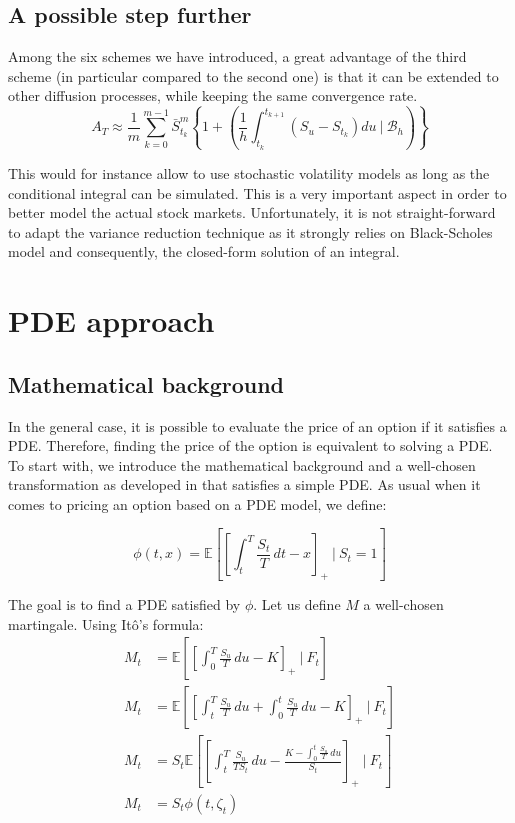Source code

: \documentclass{article}
\begin{document}
\subsection{A possible step further}

Among the six schemes we have introduced, a great advantage of the third scheme (in particular compared to the
second one) is that it can be extended to other diffusion processes, while keeping the same convergence rate.
\begin{equation}
    A_T \approx \frac{1}{m} \sum_{k=0}^{m-1}
    	\bar S_{t_k}^m \left\{ 1 +
		\left( \frac{1}{h} \int_{t_k}^{t_{k+1}} \left( S_u - S_{t_k} \right) du \ \Big\vert \ \mathcal B_h \right) \right\} \tag{3+}
\end{equation}

This would for instance allow to use stochastic volatility models as long as the conditional integral can be simulated.
This is a very important aspect in order to better model the actual stock markets.
Unfortunately, it is not straight-forward to adapt the variance reduction technique as it strongly relies on
Black-Scholes model and consequently, the closed-form solution of an integral.

\section{PDE approach}

\subsection{Mathematical background}

In the general case, it is possible to evaluate the price of an option if it satisfies a PDE.
Therefore, finding the price of the option is equivalent to solving a PDE.
To start with, we introduce the mathematical background and a well-chosen transformation as developed 
in \cite{Rogers} that satisfies a simple PDE.
As usual when it comes to pricing an option based on a PDE model, we define:

\begin{equation}
	\phi(t,x) = \mathbb E \left[ \left[ \int_{t}^{T} \frac{S_{t}}{T}\,dt-x \right]_{+} \ \big\vert \ S_{t}=1 \right]
	\tag{I}
\end{equation}

The goal is to find a PDE satisfied by $\phi$. Let us define $M$ a well-chosen martingale.
Using It\^o's formula:
\begin{align*}
        M_{t} &= \mathbb E \left[ \left[ \int_{0}^{T} \frac{S_{u}}{T}\,du-K \right]_{+} \ \Big\vert \ F_{t} \right] \\
        M_{t} &= \mathbb E \left[ \left[ \int_{t}^{T} \frac{S_{u}}{T}\,du+\int_{0}^{t} \frac{S_{u}}{T}\,du-K \right]_{+}
        	 \ \Big\vert \ F_{t} \right]  \\
        M_{t} &= S_{t} \mathbb E \left[ \left[ \int_{t}^{T} \frac{S_{u}}
        {TS_{t}}\,du -\frac{K-\int_{0}^{t} \frac{S_{u}}{T}\,du}{S_{t}} \right]_{+} \ \Big\vert \ F_{t} \right] \\
        M_{t} &= S_{t}\phi(t,\zeta_{t})
\end{align*}
\end{document}
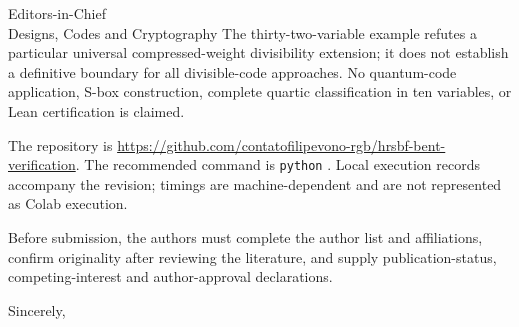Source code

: \documentclass[11pt]{letter}
\begin{document}
\begin{letter}{Editors-in-Chief\\Designs, Codes and Cryptography}
The thirty-two-variable example refutes a particular universal compressed-weight divisibility extension; it does not establish a definitive boundary for all divisible-code approaches. No quantum-code application, S-box construction, complete quartic classification in ten variables, or Lean certification is claimed.

The repository is \url{https://github.com/contatofilipevono-rgb/hrsbf-bent-verification}. The recommended command is \texttt{python} . Local execution records accompany the revision; timings are machine-dependent and are not represented as Colab execution.

Before submission, the authors must complete the author list and affiliations, confirm originality after reviewing the literature, and supply publication-status, competing-interest and author-approval declarations.
\closing{Sincerely,}
\end{letter}
\end{document}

□ □ □ □

> Required action: Which lines above contain the word "that"? Copy all of them.

> Solution for this exercise:
second one) is that it can be extended to other diffusion processes, while keeping the same convergence rate.
in \cite{Rogers} that satisfies a simple PDE.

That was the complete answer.